Assim, o estigma só existe na relação com o outro e esta é a origem das discriminações: o ser-se percepcionado como desigual. Entre tantas outras, as que se referem a pessoas LGBTQI+, a que chamamos de homofobia, bifobia e transfobia.
Para navegar no mundo social, grande parte da comunidade queer vê-se obrigada a fazer o que se chama de “manipulação da identidade”, ou seja, gerir as partes de si que mostra de forma a proteger-se. Assim, os pensamentos durante as interacções sociais, especialmente se novas, saltitam entre exibir ou ocultar, contar ou calar, revelar ou esconder, mentir ou afirmar.
Por vezes, fica mesmo mais fácil diferenciar-se da própria identidade, como defesa do futuro sofrimento social, causando esse afastamento um igual sofrimento, mais pessoal, e muitas vezes em silêncio. E isto é apenas o princípio para um grande impacto negativo na saúde mental de pessoas LGBTQI+.
A homofobia, bifobia e transfobia continuam a ser uma crise de saúde pública global, que necessita de ser reconhecida pelas entidades competentes. Só desta forma se podem agilizar cuidados de saúde apropriados e adequados, apoio face ao emprego, habitação, educação e segurança. A defesa por um sistema público de saúde deve colocar na agenda o tema, investindo na literacia em saúde, valorizando e incentivando a participação das pessoas LGBTQI+ na definição das suas próprias políticas e serviços de saúde.
Em Junho, mês do orgulho LGBTQI+, torna-se necessário relembrarmos que a violência, a exclusão, a falta de protecção social e o acesso insuficiente a cuidados de saúde física e mental de qualidade continuam a causar danos a esta comunidade. A discussão da importância da celebração deste mês e do orgulho deve ser exaltada ainda mais, porque não podemos ignorar e apagar a história, devendo sim alertar para o que ainda está por fazer.

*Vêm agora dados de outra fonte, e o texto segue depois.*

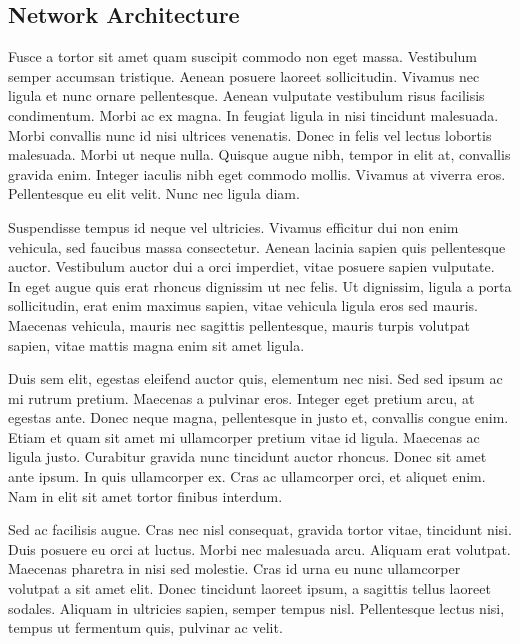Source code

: \subsection{Network Architecture} %
\label{sub:Network Architecture_2}
Fusce a tortor sit amet quam suscipit commodo non eget massa. Vestibulum semper accumsan tristique. Aenean posuere laoreet sollicitudin. Vivamus nec ligula et nunc ornare pellentesque. Aenean vulputate vestibulum risus facilisis condimentum. Morbi ac ex magna. In feugiat ligula in nisi tincidunt malesuada. Morbi convallis nunc id nisi ultrices venenatis. Donec in felis vel lectus lobortis malesuada. Morbi ut neque nulla. Quisque augue nibh, tempor in elit at, convallis gravida enim. Integer iaculis nibh eget commodo mollis. Vivamus at viverra eros. Pellentesque eu elit velit. Nunc nec ligula diam.

Suspendisse tempus id neque vel ultricies. Vivamus efficitur dui non enim vehicula, sed faucibus massa consectetur. Aenean lacinia sapien quis pellentesque auctor. Vestibulum auctor dui a orci imperdiet, vitae posuere sapien vulputate. In eget augue quis erat rhoncus dignissim ut nec felis. Ut dignissim, ligula a porta sollicitudin, erat enim maximus sapien, vitae vehicula ligula eros sed mauris. Maecenas vehicula, mauris nec sagittis pellentesque, mauris turpis volutpat sapien, vitae mattis magna enim sit amet ligula.

Duis sem elit, egestas eleifend auctor quis, elementum nec nisi. Sed sed ipsum ac mi rutrum pretium. Maecenas a pulvinar eros. Integer eget pretium arcu, at egestas ante. Donec neque magna, pellentesque in justo et, convallis congue enim. Etiam et quam sit amet mi ullamcorper pretium vitae id ligula. Maecenas ac ligula justo. Curabitur gravida nunc tincidunt auctor rhoncus. Donec sit amet ante ipsum. In quis ullamcorper ex. Cras ac ullamcorper orci, et aliquet enim. Nam in elit sit amet tortor finibus interdum.

Sed ac facilisis augue. Cras nec nisl consequat, gravida tortor vitae, tincidunt nisi. Duis posuere eu orci at luctus. Morbi nec malesuada arcu. Aliquam erat volutpat. Maecenas pharetra in nisi sed molestie. Cras id urna eu nunc ullamcorper volutpat a sit amet elit. Donec tincidunt laoreet ipsum, a sagittis tellus laoreet sodales. Aliquam in ultricies sapien, semper tempus nisl. Pellentesque lectus nisi, tempus ut fermentum quis, pulvinar ac velit.

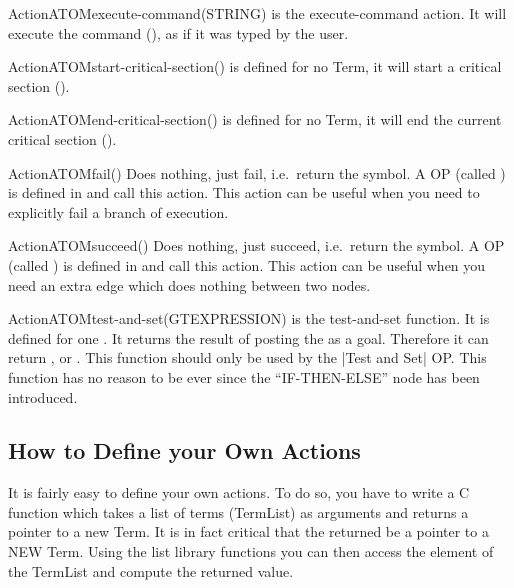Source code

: \begin{typeefa}{Action}{ATOM}{execute-command}{(STRING)} 
is the execute-command action. It will execute the command (), as if it was typed by the user.
\end{typeefa}

\begin{typeefa}{Action}{ATOM}{start-critical-section}{()}
is defined for no Term, it will start a critical section (). 
\end{typeefa}

\begin{typeefa}{Action}{ATOM}{end-critical-section}{()}
is defined for no Term, it will end the current critical section
(). 
\end{typeefa}

\begin{typeefa}{Action}{ATOM}{fail}{()}
Does nothing, just fail, i.e.\ return the  symbol. A OP (called
) is defined in  and call this action. This
action can be useful when you need to explicitly fail a branch of execution.
\end{typeefa}

\begin{typeefa}{Action}{ATOM}{succeed}{()}
Does nothing, just succeed, i.e.\ return the  symbol. A OP (called
) is defined in  and call this action. This
action can be useful when you need an extra edge which does nothing between two nodes.
\end{typeefa}

\begin{typeefa}{Action}{ATOM}{test-and-set}{(GTEXPRESSION)}
is the test-and-set function. It is defined for one . It
returns the result of posting the  as a goal. Therefore it can
return ,  or . This function should only be
used by the |Test and Set| OP. This function has no reason to be ever since the
``IF-THEN-ELSE'' node has been introduced. 
\end{typeefa}

\subsection{How to Define your Own Actions}

It is fairly easy to define your own actions. To do so, you have to write a C
function which takes a list of terms (TermList) as arguments and returns a
pointer to a new Term. It is in fact critical that the  returned be a
pointer to a NEW Term. Using the list library functions you can then access the
element of the TermList and compute the returned value.

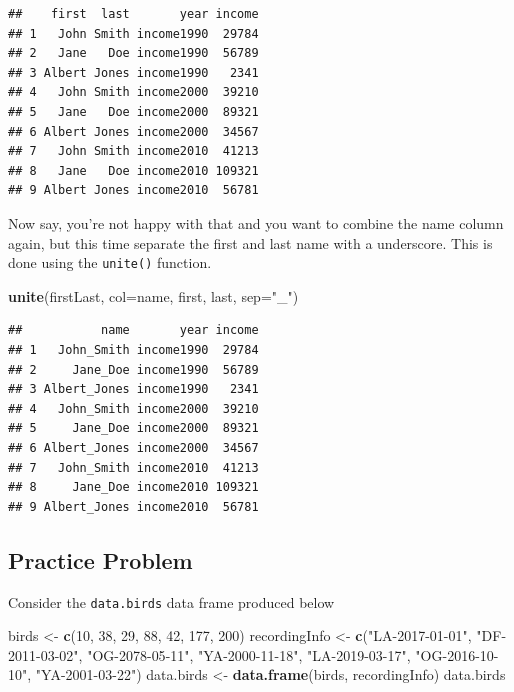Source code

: \documentclass[
]{krantz}
\newenvironment{Shaded}{\begin{snugshade}}{\end{snugshade}}
\newcommand{\DataTypeTok}[1]{\textcolor[rgb]{0.13,0.29,0.53}{#1}}
\newcommand{\DecValTok}[1]{\textcolor[rgb]{0.00,0.00,0.81}{#1}}
\newcommand{\KeywordTok}[1]{\textcolor[rgb]{0.13,0.29,0.53}{\textbf{#1}}}
\newcommand{\NormalTok}[1]{#1}
\newcommand{\StringTok}[1]{\textcolor[rgb]{0.31,0.60,0.02}{#1}}
\begin{document}
\begin{verbatim}
##    first  last       year income
## 1   John Smith income1990  29784
## 2   Jane   Doe income1990  56789
## 3 Albert Jones income1990   2341
## 4   John Smith income2000  39210
## 5   Jane   Doe income2000  89321
## 6 Albert Jones income2000  34567
## 7   John Smith income2010  41213
## 8   Jane   Doe income2010 109321
## 9 Albert Jones income2010  56781
\end{verbatim}

Now say, you're not happy with that and you want to combine the name column again, but this time separate the first and last name with a underscore. This is done using the \texttt{unite()} function.

\begin{Shaded}
\begin{Highlighting}[]
\KeywordTok{unite}\NormalTok{(firstLast, }\DataTypeTok{col=}\NormalTok{name, first, last, }\DataTypeTok{sep=}\StringTok{"\_"}\NormalTok{)}
\end{Highlighting}
\end{Shaded}

\begin{verbatim}
##           name       year income
## 1   John_Smith income1990  29784
## 2     Jane_Doe income1990  56789
## 3 Albert_Jones income1990   2341
## 4   John_Smith income2000  39210
## 5     Jane_Doe income2000  89321
## 6 Albert_Jones income2000  34567
## 7   John_Smith income2010  41213
## 8     Jane_Doe income2010 109321
## 9 Albert_Jones income2010  56781
\end{verbatim}

\hypertarget{Ch6PP3}{%
\subsection{Practice Problem}\label{Ch6PP3}}

Consider the \texttt{data.birds} data frame produced below

\begin{Shaded}
\begin{Highlighting}[]
\NormalTok{birds \textless{}{-}}\StringTok{ }\KeywordTok{c}\NormalTok{(}\DecValTok{10}\NormalTok{, }\DecValTok{38}\NormalTok{, }\DecValTok{29}\NormalTok{, }\DecValTok{88}\NormalTok{, }\DecValTok{42}\NormalTok{, }\DecValTok{177}\NormalTok{, }\DecValTok{200}\NormalTok{)}
\NormalTok{recordingInfo \textless{}{-}}\StringTok{ }\KeywordTok{c}\NormalTok{(}\StringTok{"LA{-}2017{-}01{-}01"}\NormalTok{, }\StringTok{"DF{-}2011{-}03{-}02"}\NormalTok{, }\StringTok{"OG{-}2078{-}05{-}11"}\NormalTok{, }\StringTok{"YA{-}2000{-}11{-}18"}\NormalTok{, }
                   \StringTok{"LA{-}2019{-}03{-}17"}\NormalTok{, }\StringTok{"OG{-}2016{-}10{-}10"}\NormalTok{, }\StringTok{"YA{-}2001{-}03{-}22"}\NormalTok{)}
\NormalTok{data.birds \textless{}{-}}\StringTok{ }\KeywordTok{data.frame}\NormalTok{(birds, recordingInfo)}
\NormalTok{data.birds}
\end{Highlighting}
\end{Shaded}
\end{document}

Em tempos de crise, a identificação de boas práticas, holísticas e sinérgicas, para os riscos em saúde das populações mais vulneráveis, contribui para a protecção e promoção da sua saúde. Em Maio tivemos um passo importante com a formulação do grupo de acompanhamento da implementação da estratégia de saúde para as pessoas LGBTI, que desde a emanação em 2019 de um primeiro volume, não tinha sofrido nenhuma avaliação face às suas lacunas e oportunidades de melhoria.
Porém, segundo o mais recente Rainbow Map, o país encontra-se estagnado e sem desenvolvimento nas políticas de protecção das pessoas LGBTQI+, descendo duas posições desde a última edição. Portugal não tem Plano de Acção do Governo para o Combate à Discriminação em razão da Orientação Sexual, Identidade e Expressão de Género, e Características Sexuais desde 2021, o que contribuiu para o não desenvolvimento do país no que toca ao tema.
É preciso avançar, dar visibilidade e acrescentar, em prol de uma sociedade mais justa e igualitária. É preciso não esquecer que a interseccionalidade das causas e das próprias pessoas importa, pela sobreposição das diversas posições sociais e da sua relação com sistemas de opressão e discriminação.
Cada um de nós pode e deve fazer parte destes movimentos, pois no fundo falamos de direitos humanos e de existência plena, e não de privilégio.